# Please help ? (brumating together?)



## Melissa0617 (Sep 3, 2020)

Hi everyone ? I was hoping I can receive some helpful advice. I am a newer custodian owner of two female gopherus agassizzi. I have a beautiful habitat for them outside that is large and safe. I also have two burrows the same exact size but they both go to only one of the burrows.( two females) when I received them I was told they grew up together. Sometimes I will find my smaller tort(Princess) not sleeping inside the burrow at all. I’m not sure if it is because the bigger tortoise ? and her don’t get along. Other times they are both hidden together in the burrow. I have a camera on them and they have never physically fought. Though I’m concerned come hibernation time. I have to build a dome over there burrow so no mice or rats bother them. I just don’t know if I should keep them together or put them separately in there own burrow? I am in need of advice ? ty so much!


----------



## Yvonne G (Sep 3, 2020)

if you've never seen signs of aggression it might be ok to keep them together, but SOMETIMES one of the same age being smaller than the other MIGHT mean the larger one is being an aggressor.

I would put one of them in the unused burrow nightly, the same tortoise each time, and block the entrance so she can't come out.

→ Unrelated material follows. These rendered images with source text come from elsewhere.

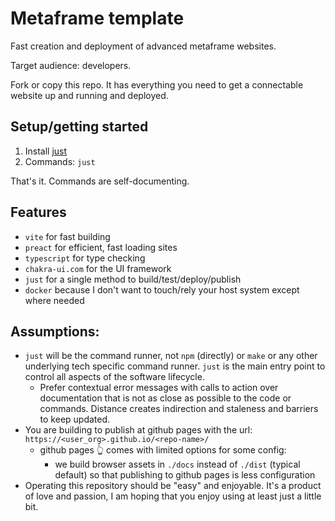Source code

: # Metaframe template

Fast creation and deployment of advanced metaframe websites.

Target audience: developers.

Fork or copy this repo. It has everything you need to get a connectable website up and running and deployed.

## Setup/getting started

1) Install [just](https://github.com/casey/just#installation)
2) Commands: `just`

That's it. Commands are self-documenting.

## Features

- `vite` for fast building
- `preact` for efficient, fast loading sites
- `typescript` for type checking
- `chakra-ui.com` for the UI framework
- `just` for a single method to build/test/deploy/publish
- `docker` because I don't want to touch/rely your host system except where needed

## Assumptions:

 - `just` will be the command runner, not `npm` (directly) or `make` or any other underlying tech specific command runner. `just` is the main entry point to control all aspects of the software lifecycle.
   - Prefer contextual error messages with calls to action over documentation that is not as close as possible to the code or commands. Distance creates indirection and staleness and barriers to keep updated.
 - You are building to publish at github pages with the url: `https://<user_org>.github.io/<repo-name>/`
   - github pages 👆 comes with limited options for some config:
     - we build browser assets in `./docs` instead of `./dist` (typical default) so that publishing to github pages is less configuration
 - Operating this repository should be "easy" and enjoyable. It's a product of love and passion, I am hoping that you enjoy using at least just a little bit.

Most often, two tortoises in the same yard doesn't work. Three or more seems to be ok, but with two there's usually territorial debates.

Is their yard very large?


----------



## Yvonne G (Sep 3, 2020)

May I please see pictures of their underside including the tail?


----------



## Melissa0617 (Sep 4, 2020)

Yvonne G said:


> if you've never seen signs of aggression it might be ok to keep them together, but SOMETIMES one of the same age being smaller than the other MIGHT mean the larger one is being an aggressor.
> 
> I would put one of them in the unused burrow nightly, the same tortoise each time, and block the entrance so she can't come out.
> 
> ...


Hi ty for responding, actually I was told one is around 5 years the smaller and the larger is around 10 years old. Ok I can try to put the smaller one in the other burrow. I just didn’t want to stress her out I wasn’t sure if that was a good idea. I have about a 22*26 space for them? I was told that’s large enough, with two burrows ? What do you think?


----------



## Melissa0617 (Sep 4, 2020)

Yvonne G said:


> May I please see pictures of their underside including the tail?

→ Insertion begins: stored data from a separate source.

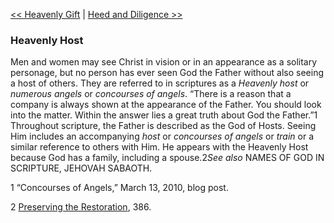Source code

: [<< Heavenly Gift](Heavenly%20Gift.md)  |  [Heed and Diligence >>](Heed%20and%20Diligence.md)

### Heavenly Host
Men and women may see Christ in vision or in an appearance as a solitary personage, but no person has ever seen God the Father without also seeing a host of others. They are referred to in scriptures as a *Heavenly host* or *numerous angels* or *concourses of angels*. “There is a reason that a company is always shown at the appearance of the Father. You should look into the matter. Within the answer lies a great truth about God the Father.”1 Throughout scripture, the Father is described as the God of Hosts. Seeing Him includes an accompanying *host* or *concourses of angels* or *train* or a similar reference to others with Him. He appears with the Heavenly Host because God has a family, including a spouse.2*See also* NAMES OF GOD IN SCRIPTURE, JEHOVAH SABAOTH.



1 “Concourses of Angels,” March 13, 2010, blog post.


2
[Preserving the Restoration](#), 386.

Ok I will send as soon as I get home today


----------



## Yvonne G (Sep 4, 2020)

At any rate, it's a good idea to brumate them separately so they don't disturb each other. Unless you live in the desert where they come from, they should NOT brumate in a burrow, but rather indoors. Most places are too wet for desert tortoises to brumate in the ground.


----------



## Melissa0617 (Sep 5, 2020)

Hi , I actually do live in the desert. I took a pic of them both too.


----------



## Yvonne G (Sep 5, 2020)

They're both boys. Notice the chin glands. These are only found on male desert tortoises. You're lucky they've not fought.


----------



## Melissa0617 (Sep 6, 2020)

Yvonne G said:


> They're both boys. Notice the chin glands. These are only found on male desert tortoises. You're lucky they've not fought.


Omg , ty I just saw that, the guy swore they were females ? What should I do now? Do I need to find a new home for one, or can I make it work?


----------



## Melissa0617 (Sep 6, 2020)

Melissa0617 said:


> Omg , ty I just saw that, the guy swore they were females ? What should I do now? Do I need to find a new home for one, or can I make it work?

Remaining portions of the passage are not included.